== Goal of the exercise ==
Each line from the one holding "ユーザーボブ１５ってやると" through the final line of the data below is to be given again exactly, and no other line is to appear.

== Source material ==
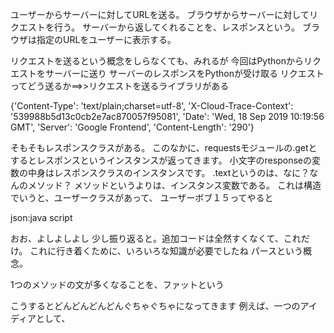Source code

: ユーザーからサーバーに対してURLを送る。
ブラウザからサーバーに対してリクエストを行う。
サーバーから返してくれることを、レスポンスという。
ブラウザは指定のURLをユーザーに表示する。

リクエストを送るという概念をしらなくても、みれるが
今回はPythonからリクエストをサーバーに送り
サーバーのレスポンスをPythonが受け取る
リクエストってどう送るか==>>リクエストを送るライブラリがある

{'Content-Type': 'text/plain;charset=utf-8',
 'X-Cloud-Trace-Context': '539988b5d13c0cb2e7ac870057f95081',
 'Date': 'Wed, 18 Sep 2019 10:19:56 GMT',
 'Server': 'Google Frontend', 
 'Content-Length': '290'}

そもそもレスポンスクラスがある。
このなかに、requestsモジュールの.getとするとレスポンスというインスタンスが返ってきます。
小文字のresponseの変数の中身はレスポンスクラスのインスタンスです。
.textというのは、なに？なんのメソッド？
メソッドというよりは、インスタンス変数である。
これは構造でいうと、ユーザークラスがあって、
ユーザーボブ１５ってやると

json:java script 

おお、よしよしよし
少し振り返ると。追加コードは全然すくなくて、これだけ。
これに行き着くために、いろいろな知識が必要でしたね
パースという概念。

1つのメソッドの文が多くなることを、ファットという

こうするとどんどんどんどんぐちゃぐちゃになってきます
例えば、一つのアイディアとして、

== Reply to the task ==
ユーザーボブ１５ってやると

json:java script 

おお、よしよしよし
少し振り返ると。追加コードは全然すくなくて、これだけ。
これに行き着くために、いろいろな知識が必要でしたね
パースという概念。

1つのメソッドの文が多くなることを、ファットという

こうするとどんどんどんどんぐちゃぐちゃになってきます
例えば、一つのアイディアとして、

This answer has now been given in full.